Change the url used in the actions assigned to the provisioner. Copy the following node javascript file locally. You will need to have the taskcluster library installed (`npm install taskcluster-client`).

   #!/usr/bin/env node
   
   let taskcluster = require('taskcluster-client');
   
   let provisionerId = 'releng-hardware';
   let url = 'https://roller1.srv.releng.mdc2.mozilla.com:443'
   url += '/api/v1/workers/<workerId>/jobs?provisioner_id=<provisionerId>&worker_type=<workerType>&worker_group=<workerGroup>&task_name=';
   let data = {
     actions: [
     {
         name: 'ping',
         title: 'ping',
         context: 'worker',
         url: url + 'ping',
         method: 'POST',
         description: 'ping server',
     },
     {
         name: 'reboot',
         title: 'reboot',
         context: 'worker',
         url: url + 'reboot',
         method: 'POST',
         description: 'reboot hardware',
     },
     ],
   };
   
   let q = new taskcluster.Queue();
   q.declareProvisioner(provisionerId, data).then(function(response) {
       console.log('provisioner:', JSON.stringify(response, null, 2));
   });

Then sign in to taskcluster to add the authentication variables to your commandline environment. And execute the above script.

   $ taskcluster signin
   # export auth vars
   $ node ./roller_update_provs.js

Then, as described below, the users need to accept the self-signed certificate (users can open a roller url like https://roller1.srv.releng.mdc2.mozilla.com/api/v1/workers/t-yosemite-r7-100/jobs?provisioner_id=releng-hardware&worker_type=gecko-t-osx-1010-beta&worker_group=mdc2&task_name=ping).
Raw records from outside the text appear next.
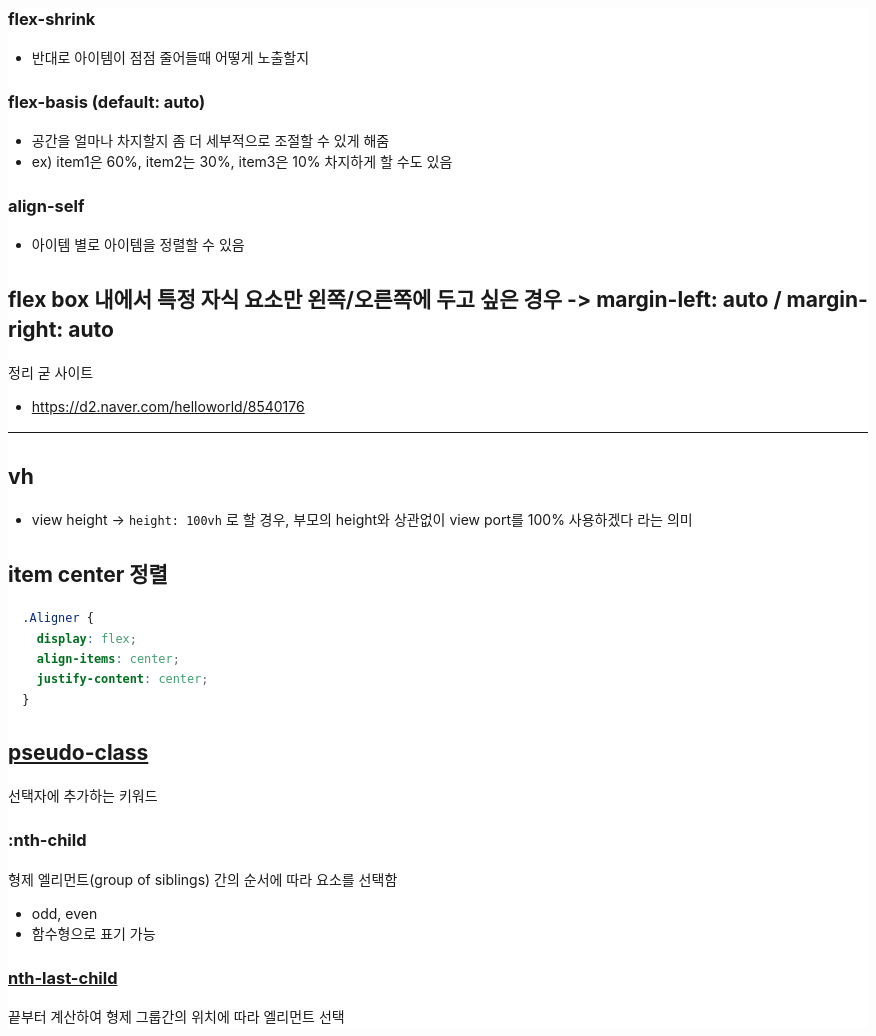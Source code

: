 ### flex-shrink

- 반대로 아이템이 점점 줄어들때 어떻게 노출할지

### flex-basis (default: auto)

- 공간을 얼마나 차지할지 좀 더 세부적으로 조절할 수 있게 해줌
- ex) item1은 60%, item2는 30%, item3은 10% 차지하게 할 수도 있음

### align-self

- 아이템 별로 아이템을 정렬할 수 있음

## flex box 내에서 특정 자식 요소만 왼쪽/오른쪽에 두고 싶은 경우 -> margin-left: auto / margin-right: auto

정리 굳 사이트
- https://d2.naver.com/helloworld/8540176

---

## vh

- view height -> `height: 100vh` 로 할 경우, 부모의 height와 상관없이 view port를 100% 사용하겠다 라는 의미

## item center 정렬

```css
  .Aligner {
    display: flex;
    align-items: center;
    justify-content: center;
  }
```

## [pseudo-class](https://developer.mozilla.org/ko/docs/Web/CSS/:nth-child)

선택자에 추가하는 키워드

### :nth-child

형제 엘리먼트(group of siblings) 간의 순서에 따라 요소를 선택함

- odd, even
- 함수형으로 표기 가능

### [nth-last-child](https://developer.mozilla.org/ko/docs/Web/CSS/:nth-last-child)

끝부터 계산하여 형제 그룹간의 위치에 따라 엘리먼트 선택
And finally the actions then work through roller1.srv.mdc2.mozilla.com


Actions

Example showing roller development actions in tools.taskcluster.net.

Roller is configured through releng-puppet. The actions are added manually to the tools.taskcluster.net provisioners, and are visible through the worker views. To use the actions, you must allow the ssl certificate in your browser (see below) and have appropriate taskcluster scopes; The scopes matching the actions are defined in puppet like "project:releng:roller:ping".

Results

The taskcluster tools interface issues the request to Roller, and Roller authorizes the action against the TaskCluster auth server. If your logged-in taskcluster id has scopes to perform the action, Roller queues the action and responds that the action is accepted. This is the check-mark success that is shown in the tools.taskcluster.net interface.

The actual results for the action are sent to your email address (it assumes that your email address is tc_clientid@mozilla.com) and directly to you on Mozilla's irc server (also assumes that your irc nickname is your tc_clientid).

  • Email to tc_clientid@mozilla.com
  • IRC personal message from taskcluster to tc_clientid

This out-of-band return of results is the simplest current approach; The tools.taskcluster.net website shows pass/fail synchronous request results only.

What does the SSL failure look like from the tools.taskcluster.net interface?

Allow the self-signed SSL certificate

Load a url for roller: https://roller1.srv.releng.mdc1.mozilla.com/api/v1/workers/auth-ssl/jobs (This matches the urls for the actions on tools.taskcluster.net like https://tools.taskcluster.net/provisioners/releng-hardware/worker-types/gecko-t-linux-talos/workers/mdc1/t-linux64-ms-004)

Your web browser will report that the certificate is invalid and may ask to allow the certificate. Choose to allow it, or add the exception to allow it. When successful, you will receive an error from the roller server; this is because it is not receiving your TaskCluster account information. You cannot make api calls to roller directly.

Once the certificate is allowed, the requests to roller from your view of tools.taskcluster.net will not be blocked.

Example of accepting the roller SSL certificate.